I publish almost exclusively on the Internet, and I’ve grown to like it: it’s easier to correct an error on the web, and it’s nice to feel like the distance between reader and writer has closed (since feedback – for good or bad – is more readily available through comments, emails, Twitter, and so on).
But there’s a huge problem with writing for the web: it’s easy, in the mill of getting stuff out there, to write shoddily – or, worse, to write simply for attention, or the money. It’s something that I and many others struggle with every day.
So I’m glad Tyler Charles wrote about it for The High Calling:
While social media was still abuzz with the sensational claims my article made, a few responsible Christian leaders did what I should have done in the first place: examine the data. And they found it woefully lacking. In the days that followed, I sat at my laptop and watched with horror as more responses cropped up online.

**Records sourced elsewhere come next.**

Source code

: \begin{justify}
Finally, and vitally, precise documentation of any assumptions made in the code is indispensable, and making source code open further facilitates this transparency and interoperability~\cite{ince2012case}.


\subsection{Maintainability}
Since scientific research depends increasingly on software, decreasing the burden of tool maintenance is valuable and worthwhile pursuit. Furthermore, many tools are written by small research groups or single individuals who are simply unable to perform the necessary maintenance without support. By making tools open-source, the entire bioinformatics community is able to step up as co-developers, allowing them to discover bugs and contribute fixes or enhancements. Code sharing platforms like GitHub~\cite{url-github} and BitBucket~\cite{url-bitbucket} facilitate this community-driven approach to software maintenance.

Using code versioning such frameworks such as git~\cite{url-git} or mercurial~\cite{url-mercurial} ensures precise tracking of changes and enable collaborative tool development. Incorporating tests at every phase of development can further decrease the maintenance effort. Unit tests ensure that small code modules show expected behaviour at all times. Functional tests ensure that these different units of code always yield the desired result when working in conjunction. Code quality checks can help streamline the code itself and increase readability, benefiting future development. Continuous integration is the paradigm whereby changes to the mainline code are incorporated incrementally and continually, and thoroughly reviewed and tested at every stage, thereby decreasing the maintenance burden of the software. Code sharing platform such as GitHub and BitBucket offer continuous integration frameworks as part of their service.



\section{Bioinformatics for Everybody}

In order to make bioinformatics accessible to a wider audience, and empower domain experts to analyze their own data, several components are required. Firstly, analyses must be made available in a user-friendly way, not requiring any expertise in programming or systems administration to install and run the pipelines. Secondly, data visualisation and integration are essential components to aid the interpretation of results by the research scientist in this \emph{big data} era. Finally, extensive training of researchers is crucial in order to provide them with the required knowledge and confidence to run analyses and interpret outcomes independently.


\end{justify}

The sources didn’t directly attack me, but they definitely included sharp words about what they perceived to be misleading and irresponsible.
A colleague emailed me an article written by a well-respected Christian pastor/author and said, “Uh oh, so-and-so is after you.” I quickly read “so-and-so”‘s opinion and wanted to offer a rebuttal—a defense, a justification, something. But I had none to offer; he was absolutely right. I had not intentionally misled anyone, but upon reviewing the data, now too late, even I couldn’t justify the conclusions my article suggested.